“You can’t eat beauty
It doesn’t feed you”
-Lupita Nyongo’s mother
The world became aware of Lupita Nyongo in her break out Academy Award winning role as a slave named Patsey in “12 Years a Slave.” But it was her Essence award acceptance speech that really defined what Lupita has come to represent for women of color everywhere. When she shared the letter she received a letter from a young Black girl struggling with the perceived burden of her dark skin, Lupita was prompted to share her own experience being taunted and harassed because of her dark skin. She spoke of the self-hate that lead to destructive aspirations to lighten her skin as well as her journey toward self- acceptance with help from words of affirmation from Oprah, her mother’s love and compassion and the emergence of the dark-skinned model, Alek Wek.
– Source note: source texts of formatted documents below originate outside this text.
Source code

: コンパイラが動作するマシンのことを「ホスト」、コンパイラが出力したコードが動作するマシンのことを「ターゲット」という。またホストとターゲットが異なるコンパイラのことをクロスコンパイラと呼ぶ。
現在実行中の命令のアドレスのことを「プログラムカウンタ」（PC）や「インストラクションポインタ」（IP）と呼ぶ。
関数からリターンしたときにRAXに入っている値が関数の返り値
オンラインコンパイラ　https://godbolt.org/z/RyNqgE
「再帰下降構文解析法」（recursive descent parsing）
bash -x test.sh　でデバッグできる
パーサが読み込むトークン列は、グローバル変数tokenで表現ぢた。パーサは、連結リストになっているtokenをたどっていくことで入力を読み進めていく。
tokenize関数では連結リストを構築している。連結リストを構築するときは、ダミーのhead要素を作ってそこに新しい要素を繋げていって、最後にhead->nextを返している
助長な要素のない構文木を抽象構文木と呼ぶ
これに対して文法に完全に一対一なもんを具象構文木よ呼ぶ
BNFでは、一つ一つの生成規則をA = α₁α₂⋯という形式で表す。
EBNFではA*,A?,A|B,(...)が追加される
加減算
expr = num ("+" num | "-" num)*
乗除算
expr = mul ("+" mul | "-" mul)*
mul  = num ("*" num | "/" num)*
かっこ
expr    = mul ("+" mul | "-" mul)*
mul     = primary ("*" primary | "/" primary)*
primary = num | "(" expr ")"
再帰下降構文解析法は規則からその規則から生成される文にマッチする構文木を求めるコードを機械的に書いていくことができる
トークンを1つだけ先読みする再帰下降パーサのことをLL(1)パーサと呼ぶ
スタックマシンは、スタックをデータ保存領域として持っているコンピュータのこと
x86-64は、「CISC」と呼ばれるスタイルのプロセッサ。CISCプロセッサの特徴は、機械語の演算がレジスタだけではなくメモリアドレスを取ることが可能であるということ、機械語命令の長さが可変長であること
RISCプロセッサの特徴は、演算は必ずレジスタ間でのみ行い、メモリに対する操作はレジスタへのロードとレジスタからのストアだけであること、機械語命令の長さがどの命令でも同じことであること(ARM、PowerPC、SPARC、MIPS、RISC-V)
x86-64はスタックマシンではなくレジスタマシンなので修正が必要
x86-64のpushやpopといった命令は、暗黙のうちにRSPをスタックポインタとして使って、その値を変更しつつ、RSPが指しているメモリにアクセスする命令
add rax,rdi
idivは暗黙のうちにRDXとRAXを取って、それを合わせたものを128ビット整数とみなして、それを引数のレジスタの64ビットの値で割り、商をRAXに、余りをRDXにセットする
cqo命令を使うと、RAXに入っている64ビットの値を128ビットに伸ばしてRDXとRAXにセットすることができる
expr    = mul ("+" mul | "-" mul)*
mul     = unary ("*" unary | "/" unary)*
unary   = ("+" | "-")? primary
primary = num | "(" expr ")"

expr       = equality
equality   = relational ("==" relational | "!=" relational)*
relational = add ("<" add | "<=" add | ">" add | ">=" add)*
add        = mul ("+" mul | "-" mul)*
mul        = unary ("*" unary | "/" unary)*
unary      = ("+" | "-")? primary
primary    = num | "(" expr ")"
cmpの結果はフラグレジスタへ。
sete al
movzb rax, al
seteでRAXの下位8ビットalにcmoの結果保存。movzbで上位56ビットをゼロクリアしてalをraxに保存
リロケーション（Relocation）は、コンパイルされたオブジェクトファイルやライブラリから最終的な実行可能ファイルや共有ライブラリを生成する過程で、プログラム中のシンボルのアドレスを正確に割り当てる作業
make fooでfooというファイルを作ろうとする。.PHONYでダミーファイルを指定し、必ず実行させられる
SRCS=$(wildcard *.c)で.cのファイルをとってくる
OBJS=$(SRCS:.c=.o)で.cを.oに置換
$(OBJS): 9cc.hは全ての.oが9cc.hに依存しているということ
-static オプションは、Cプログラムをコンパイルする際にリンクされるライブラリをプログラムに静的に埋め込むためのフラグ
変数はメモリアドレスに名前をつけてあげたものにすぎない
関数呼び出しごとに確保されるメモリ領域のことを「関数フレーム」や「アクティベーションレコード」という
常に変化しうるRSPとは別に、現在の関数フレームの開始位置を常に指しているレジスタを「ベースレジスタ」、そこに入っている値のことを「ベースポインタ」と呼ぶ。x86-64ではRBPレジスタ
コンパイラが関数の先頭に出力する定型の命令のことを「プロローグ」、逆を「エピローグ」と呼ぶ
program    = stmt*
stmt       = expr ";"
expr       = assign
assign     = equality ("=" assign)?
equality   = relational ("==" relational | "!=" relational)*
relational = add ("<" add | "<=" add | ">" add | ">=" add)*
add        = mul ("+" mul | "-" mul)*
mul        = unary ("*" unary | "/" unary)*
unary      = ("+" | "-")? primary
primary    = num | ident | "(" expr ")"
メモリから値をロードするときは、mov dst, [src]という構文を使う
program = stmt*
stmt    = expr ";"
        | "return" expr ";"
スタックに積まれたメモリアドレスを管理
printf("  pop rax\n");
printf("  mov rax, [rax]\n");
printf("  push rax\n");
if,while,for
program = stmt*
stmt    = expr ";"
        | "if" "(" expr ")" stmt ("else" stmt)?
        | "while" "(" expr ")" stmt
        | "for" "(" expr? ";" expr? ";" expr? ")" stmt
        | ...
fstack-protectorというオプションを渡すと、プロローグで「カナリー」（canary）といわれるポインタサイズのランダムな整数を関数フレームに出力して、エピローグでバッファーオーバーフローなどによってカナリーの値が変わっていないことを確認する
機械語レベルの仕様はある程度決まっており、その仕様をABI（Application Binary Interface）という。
This was an unforgettable, timely and touching moment in history, a moment when dark-skinned Black women watching everywhere were joined in the validation of their own struggles with colorism and also in gratitude to Lupita’s fearless, loving and beautiful testament to truth about beauty. Wherever she appears in print gracing fashion magazine covers and larger than life Lancome ads or on screen, lively, intelligent and sparkling with joy and curiosity, Lupita represents to young black girls and Black women alike what Alek Wek once did for her. The beauty of self acceptance that exists within is what illuminates what we see on the outside and no shade of Black, Brown or shades in between should ever be exempt from the definition of beauty.